Branding to Founders: What Law Firms Got Right and Others Haven't
Say what you want to about law firms, but some of them have nailed a great branding hack: they have taken a stodgy service provider offering and "startupized" it by customizing and branding their work to appeal to founders. Of course, this isn't just a branding task, there's often real substance behind it -- a solid startup-savvy lawyer can be one of the most critical partnership decisions a CEO makes. But the mere fact that so many first-time founders understand the value of a great law firm is pretty remarkable. 83(b) elections, for instance, are now common knowledge in the startup community, and it doesn't take most CEOs more than five minutes to track down some publicly-released template seed funding documents. These firms aren't simply generous -- cultivating a client pool of top seed-stage startups can be a huge win down the road for a service provider when those companies get bigger and pay bigger fees. But as far as I can tell, the path that startup-friendly law firms blazed hasn't been followed by other service providers, even ones with a similar relationship to entrepreneurs. Who is the Wilson Sonsini or Gunderson of the accounting world, for instance? There isn't one, but funded startups still pay for outside tax and bookkeeping work. I've spoken with several VCs who believe that the lack of startup-savvy accounting and CFO expertise is a talent crisis only exceeded by the deficit of hackers.
This is a branding problem that certain law firms have solved and other service providers haven't. Because some firms have established thought leadership, savvy founders --even first-time founders -- know what law firm they want, and they find an intro to that firm. The discovery process for (say) accountants is totally different, as there aren't any branded, aspirational accounting firms that appeal to founders. Rather, many founders simply use a friend of a friend or family member to do their tax and accounting work or get a poorly-researched referral from another entrepreneur. This is a huge missed opportunity for everyone, especially the service providers.

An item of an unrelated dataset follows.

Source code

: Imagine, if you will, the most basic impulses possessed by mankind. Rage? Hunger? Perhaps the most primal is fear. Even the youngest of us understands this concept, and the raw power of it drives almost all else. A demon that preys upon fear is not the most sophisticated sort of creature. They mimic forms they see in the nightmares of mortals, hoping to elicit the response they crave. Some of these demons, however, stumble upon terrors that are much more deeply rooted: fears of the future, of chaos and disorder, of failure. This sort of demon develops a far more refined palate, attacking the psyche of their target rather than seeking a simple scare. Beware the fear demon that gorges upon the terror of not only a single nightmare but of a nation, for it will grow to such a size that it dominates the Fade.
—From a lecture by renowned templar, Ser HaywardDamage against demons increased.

Accounting firms aren't the only ones missing the boat. Here are a few others, although I'm sure there are more:
PEOs and Payroll Providers: I've never met a founder who has enjoyed working with a PEO or payroll provider. Dealing with payroll, workers' comp, insurance, taxes, health coverage and similar headaches is a huge pain, and the PEOs and payroll providers I've seen have punted on every opportunity to make it easier. Rather than crafting a unique value prop for startups and charging appropriately, these firms make the mistake of treating startups as "small versions of large companies", assume that every startup has a dozen departments, charge too little and deliver way too little.
Wealth Management: I'm writing in more detail on this topic in this week's letter.ly. But in brief, I think wealth management organizations -- despite their traditional sales-heavy tactics -- are missing a huge opportunity by not developing a savvier brand that can appeal to founders. Of all the wealth management groups, I figure at least one of them would acknowledge the lessons of the Bay Area finance revolution and focus their specialization on risk mitigation and alternative asset classes like P2P lending and real estate.
Office Hardware: The traditional office copier leasing process is miserable for entrepreneurs -- which is a shame, because there are a lot of benefits to leasing a machine rather than maintaining your own. Have an office with a mix of Macs and PCs or fewer than two years of tax returns? Good luck.
All of these industries are ripe to be disrupted by savvy service providers that are willing to craft brands and offerings that appeal directly to founders. It's easier than ever to start a company, and there are far more startups and founders today than there ever have been. So who will tackle the new market?